Unless you’ve been hiding under a rock, you know by now that Donald Trump will be President of the United States by January of 2017. Whether you think he is a racist fascist or a champion for the people, the fact is that Trump will be the leader of the largest economy in the world and also the world’s biggest automotive market. How do his campaign promises affect the auto market?
Trump spent much of his campaign threatening Ford, General Motors and Chrysler for moving their automotive manufacturing out of the United States. For example, he threatened Ford with 35% import tariffs on new car parts from Mexico, after Ford made a new factory announcement in Mexico. Besides, he has threatened to revoke trade agreements including the North American Free Trade Agreement (NAFTA) and Trans-Pacific Partnership. These trade agreements are what have allowed automotive manufacturers to make vehicles at a relatively low cost. Because of globalisation, my Volkswagen was not made in Germany, but instead in Mexico, where labour wages are much lower. Trump’s protectionist and nationalistic policies have also encouraged European countries to take similar stances. While Western Europe has traditionally been pro-trade, more and more far-right parties are gaining popularity and discouraging free trade.
For car enthusiasts, this is bad news. If all cars from the Big 3 (General Motors, Chrysler, Ford) were made in the United States, economists estimate that this could add $5,000 or more to a cost of a small car; that would be a massive 25% Trump-size increase of a cost of a compact car. The growth of car costs is not limited to the United States; if North American free-trade agreements fall apart, it is sure that similar agreements in Europe and Asia will also fall. This will lead to a general increase in the cost of cars worldwide, as well as a lack of innovation from the shared knowledge of the current globalised automotive market. For example, we benefit from shared development cost from the Volkswagen’s group MQB platform, which is used in the Volkswagen Golf, Audi A3, Skoda Octavia, and many other vehicles all over the world. If each country had to develop its car platform, cars would be significantly more expensive.

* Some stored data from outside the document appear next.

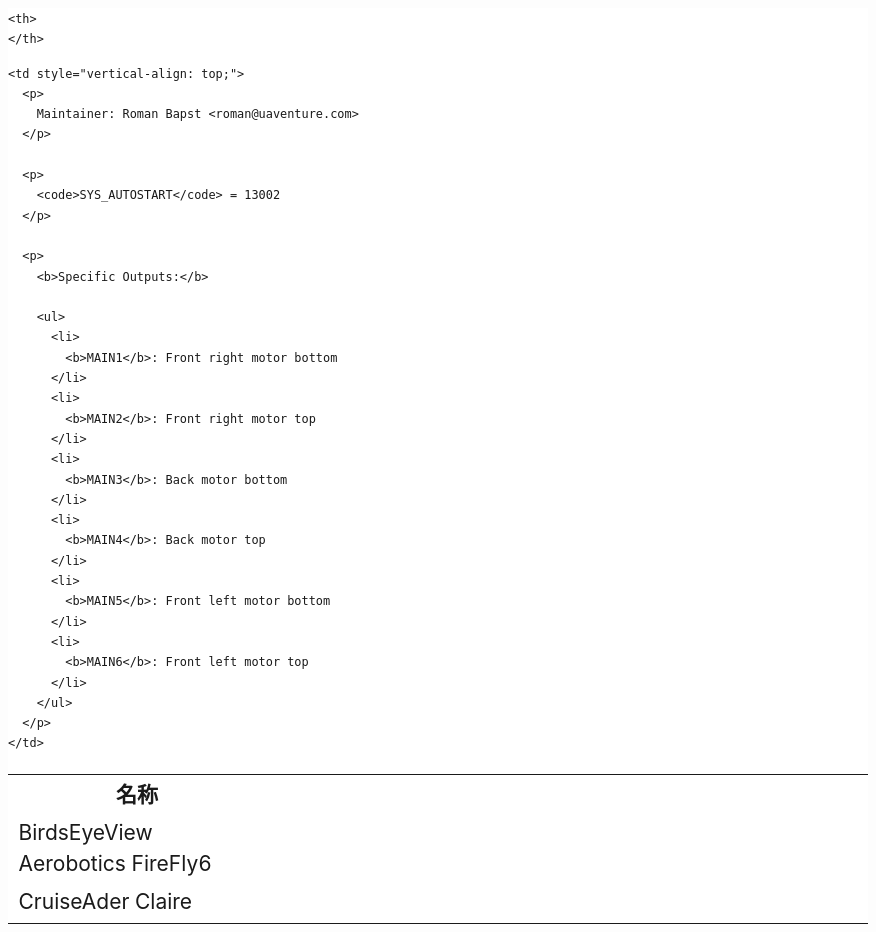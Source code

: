 <table style="width: 100%; table-layout:fixed; font-size:1.5rem;">
  <colgroup><col style="width: 30%"><col style="width: 70%"></colgroup> <tr>
    <th>
      名称
    </th>
    
    <th>
    </th>
  </tr>
  
  <tr id="vtol_vtol_tiltrotor_birdseyeview_aerobotics_firefly6">
    <td style="vertical-align: top;">
      BirdsEyeView Aerobotics FireFly6
    </td>
    
    <td style="vertical-align: top;">
      <p>
        Maintainer: Roman Bapst <roman@uaventure.com>
      </p>
      
      <p>
        <code>SYS_AUTOSTART</code> = 13002
      </p>
      
      <p>
        <b>Specific Outputs:</b>
        
        <ul>
          <li>
            <b>MAIN1</b>: Front right motor bottom
          </li>
          <li>
            <b>MAIN2</b>: Front right motor top
          </li>
          <li>
            <b>MAIN3</b>: Back motor bottom
          </li>
          <li>
            <b>MAIN4</b>: Back motor top
          </li>
          <li>
            <b>MAIN5</b>: Front left motor bottom
          </li>
          <li>
            <b>MAIN6</b>: Front left motor top
          </li>
        </ul>
      </p>
    </td>
  </tr>
  
  <tr id="vtol_vtol_tiltrotor_cruiseader_claire">
    <td style="vertical-align: top;">
      CruiseAder Claire
    </td>
    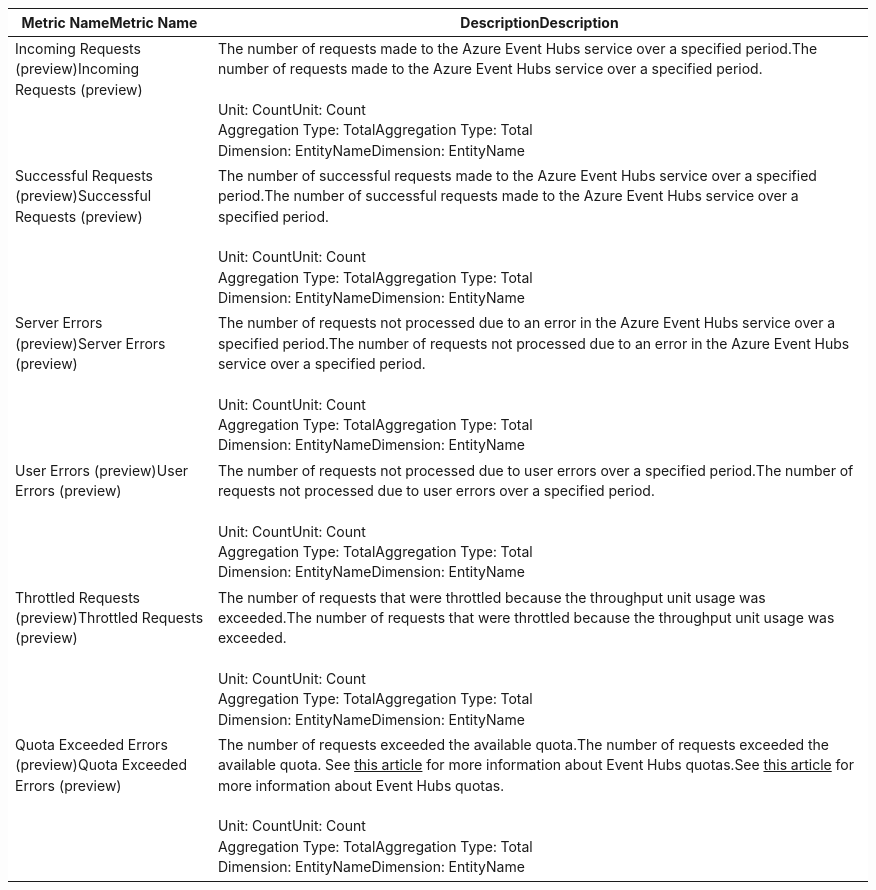 | <span data-ttu-id="c39b2-138">Metric Name</span><span class="sxs-lookup"><span data-stu-id="c39b2-138">Metric Name</span></span> | <span data-ttu-id="c39b2-139">Description</span><span class="sxs-lookup"><span data-stu-id="c39b2-139">Description</span></span> |
| ------------------- | ----------------- |
| <span data-ttu-id="c39b2-140">Incoming Requests (preview)</span><span class="sxs-lookup"><span data-stu-id="c39b2-140">Incoming Requests (preview)</span></span> | <span data-ttu-id="c39b2-141">The number of requests made to the Azure Event Hubs service over a specified period.</span><span class="sxs-lookup"><span data-stu-id="c39b2-141">The number of requests made to the Azure Event Hubs service over a specified period.</span></span> <br/><br/> <span data-ttu-id="c39b2-142">Unit: Count</span><span class="sxs-lookup"><span data-stu-id="c39b2-142">Unit: Count</span></span> <br/> <span data-ttu-id="c39b2-143">Aggregation Type: Total</span><span class="sxs-lookup"><span data-stu-id="c39b2-143">Aggregation Type: Total</span></span> <br/> <span data-ttu-id="c39b2-144">Dimension: EntityName</span><span class="sxs-lookup"><span data-stu-id="c39b2-144">Dimension: EntityName</span></span> |
| <span data-ttu-id="c39b2-145">Successful Requests (preview)</span><span class="sxs-lookup"><span data-stu-id="c39b2-145">Successful Requests (preview)</span></span>   | <span data-ttu-id="c39b2-146">The number of successful requests made to the Azure Event Hubs service over a specified period.</span><span class="sxs-lookup"><span data-stu-id="c39b2-146">The number of successful requests made to the Azure Event Hubs service over a specified period.</span></span> <br/><br/> <span data-ttu-id="c39b2-147">Unit: Count</span><span class="sxs-lookup"><span data-stu-id="c39b2-147">Unit: Count</span></span> <br/> <span data-ttu-id="c39b2-148">Aggregation Type: Total</span><span class="sxs-lookup"><span data-stu-id="c39b2-148">Aggregation Type: Total</span></span> <br/> <span data-ttu-id="c39b2-149">Dimension: EntityName</span><span class="sxs-lookup"><span data-stu-id="c39b2-149">Dimension: EntityName</span></span> |
| <span data-ttu-id="c39b2-150">Server Errors (preview)</span><span class="sxs-lookup"><span data-stu-id="c39b2-150">Server Errors (preview)</span></span> | <span data-ttu-id="c39b2-151">The number of requests not processed due to an error in the Azure Event Hubs service over a specified period.</span><span class="sxs-lookup"><span data-stu-id="c39b2-151">The number of requests not processed due to an error in the Azure Event Hubs service over a specified period.</span></span> <br/><br/><span data-ttu-id="c39b2-152">Unit: Count</span><span class="sxs-lookup"><span data-stu-id="c39b2-152">Unit: Count</span></span> <br/> <span data-ttu-id="c39b2-153">Aggregation Type: Total</span><span class="sxs-lookup"><span data-stu-id="c39b2-153">Aggregation Type: Total</span></span> <br/> <span data-ttu-id="c39b2-154">Dimension: EntityName</span><span class="sxs-lookup"><span data-stu-id="c39b2-154">Dimension: EntityName</span></span> |
|<span data-ttu-id="c39b2-155">User Errors (preview)</span><span class="sxs-lookup"><span data-stu-id="c39b2-155">User Errors (preview)</span></span>|<span data-ttu-id="c39b2-156">The number of requests not processed due to user errors over a specified period.</span><span class="sxs-lookup"><span data-stu-id="c39b2-156">The number of requests not processed due to user errors over a specified period.</span></span><br/><br/> <span data-ttu-id="c39b2-157">Unit: Count</span><span class="sxs-lookup"><span data-stu-id="c39b2-157">Unit: Count</span></span> <br/> <span data-ttu-id="c39b2-158">Aggregation Type: Total</span><span class="sxs-lookup"><span data-stu-id="c39b2-158">Aggregation Type: Total</span></span> <br/> <span data-ttu-id="c39b2-159">Dimension: EntityName</span><span class="sxs-lookup"><span data-stu-id="c39b2-159">Dimension: EntityName</span></span>|
|<span data-ttu-id="c39b2-160">Throttled Requests (preview)</span><span class="sxs-lookup"><span data-stu-id="c39b2-160">Throttled Requests (preview)</span></span>|<span data-ttu-id="c39b2-161">The number of requests that were throttled because the throughput unit usage was exceeded.</span><span class="sxs-lookup"><span data-stu-id="c39b2-161">The number of requests that were throttled because the throughput unit usage was exceeded.</span></span><br/><br/> <span data-ttu-id="c39b2-162">Unit: Count</span><span class="sxs-lookup"><span data-stu-id="c39b2-162">Unit: Count</span></span> <br/> <span data-ttu-id="c39b2-163">Aggregation Type: Total</span><span class="sxs-lookup"><span data-stu-id="c39b2-163">Aggregation Type: Total</span></span> <br/> <span data-ttu-id="c39b2-164">Dimension: EntityName</span><span class="sxs-lookup"><span data-stu-id="c39b2-164">Dimension: EntityName</span></span>|
|<span data-ttu-id="c39b2-165">Quota Exceeded Errors (preview)</span><span class="sxs-lookup"><span data-stu-id="c39b2-165">Quota Exceeded Errors (preview)</span></span>|<span data-ttu-id="c39b2-166">The number of requests exceeded the available quota.</span><span class="sxs-lookup"><span data-stu-id="c39b2-166">The number of requests exceeded the available quota.</span></span> <span data-ttu-id="c39b2-167">See [this article](event-hubs-quotas.md) for more information about Event Hubs quotas.</span><span class="sxs-lookup"><span data-stu-id="c39b2-167">See [this article](event-hubs-quotas.md) for more information about Event Hubs quotas.</span></span><br/><br/> <span data-ttu-id="c39b2-168">Unit: Count</span><span class="sxs-lookup"><span data-stu-id="c39b2-168">Unit: Count</span></span> <br/> <span data-ttu-id="c39b2-169">Aggregation Type: Total</span><span class="sxs-lookup"><span data-stu-id="c39b2-169">Aggregation Type: Total</span></span> <br/> <span data-ttu-id="c39b2-170">Dimension: EntityName</span><span class="sxs-lookup"><span data-stu-id="c39b2-170">Dimension: EntityName</span></span>|
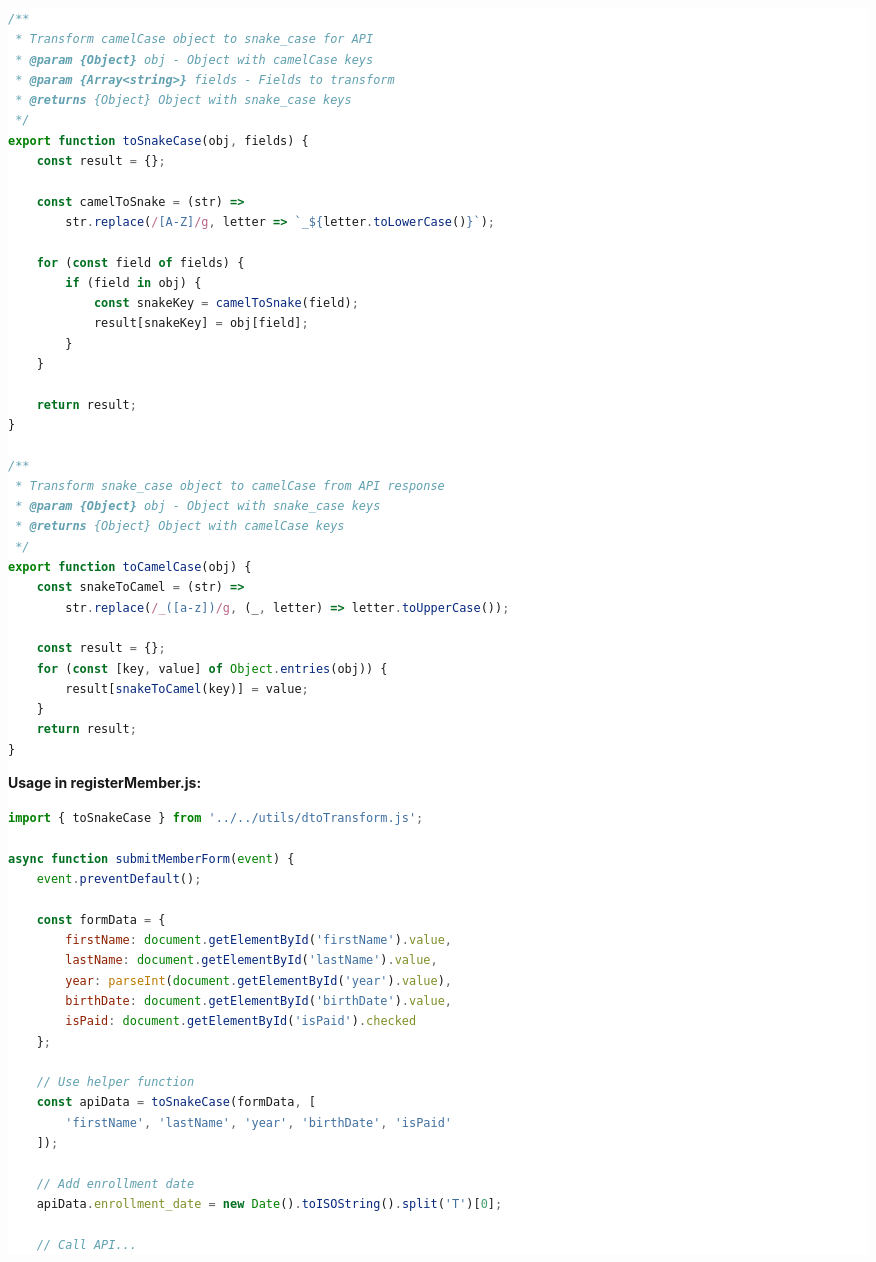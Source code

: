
 ```javascript
/**
 * Transform camelCase object to snake_case for API
 * @param {Object} obj - Object with camelCase keys
 * @param {Array<string>} fields - Fields to transform
 * @returns {Object} Object with snake_case keys
 */
export function toSnakeCase(obj, fields) {
    const result = {};
    
    const camelToSnake = (str) => 
        str.replace(/[A-Z]/g, letter => `_${letter.toLowerCase()}`);
    
    for (const field of fields) {
        if (field in obj) {
            const snakeKey = camelToSnake(field);
            result[snakeKey] = obj[field];
        }
    }
    
    return result;
}

/**
 * Transform snake_case object to camelCase from API response
 * @param {Object} obj - Object with snake_case keys
 * @returns {Object} Object with camelCase keys
 */
export function toCamelCase(obj) {
    const snakeToCamel = (str) => 
        str.replace(/_([a-z])/g, (_, letter) => letter.toUpperCase());
    
    const result = {};
    for (const [key, value] of Object.entries(obj)) {
        result[snakeToCamel(key)] = value;
    }
    return result;
}
```

**Usage in registerMember.js:**

```javascript
import { toSnakeCase } from '../../utils/dtoTransform.js';

async function submitMemberForm(event) {
    event.preventDefault();
    
    const formData = {
        firstName: document.getElementById('firstName').value,
        lastName: document.getElementById('lastName').value,
        year: parseInt(document.getElementById('year').value),
        birthDate: document.getElementById('birthDate').value,
        isPaid: document.getElementById('isPaid').checked
    };
    
    // Use helper function
    const apiData = toSnakeCase(formData, [
        'firstName', 'lastName', 'year', 'birthDate', 'isPaid'
    ]);
    
    // Add enrollment date
    apiData.enrollment_date = new Date().toISOString().split('T')[0];
    
    // Call API...
```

One bright area for car enthusiasts is that Trump has had a very strong pro-drilling and pro-oil stance. He has been open to relaxing environmental regulations if it means that additional oil can be extracted from the US. This is in stark contrast to the Obama administration that has actively pushed for electric cars. The change in administration will likely see a change in automotive policy and subsidies for the electric car market. While it is unlikely that electric cars will go away, the recent increase in sales of pickups, SUVs, and large crossovers compared to cars will likely continue shortly. For petrol lovers, this will ensure performance vehicles will continue to be developed.
If there is one thing that is certain, it is that Trump is uncertain about many of his policies. He has backtracked on many of his past statements, making complete reversals of previous. For example, after stating he would revoke Obamacare, Trump has now said that he would embrace it with some revisions. One thing is sure: everyone will be watching anxiously when Trump takes office on January 20th, 2017.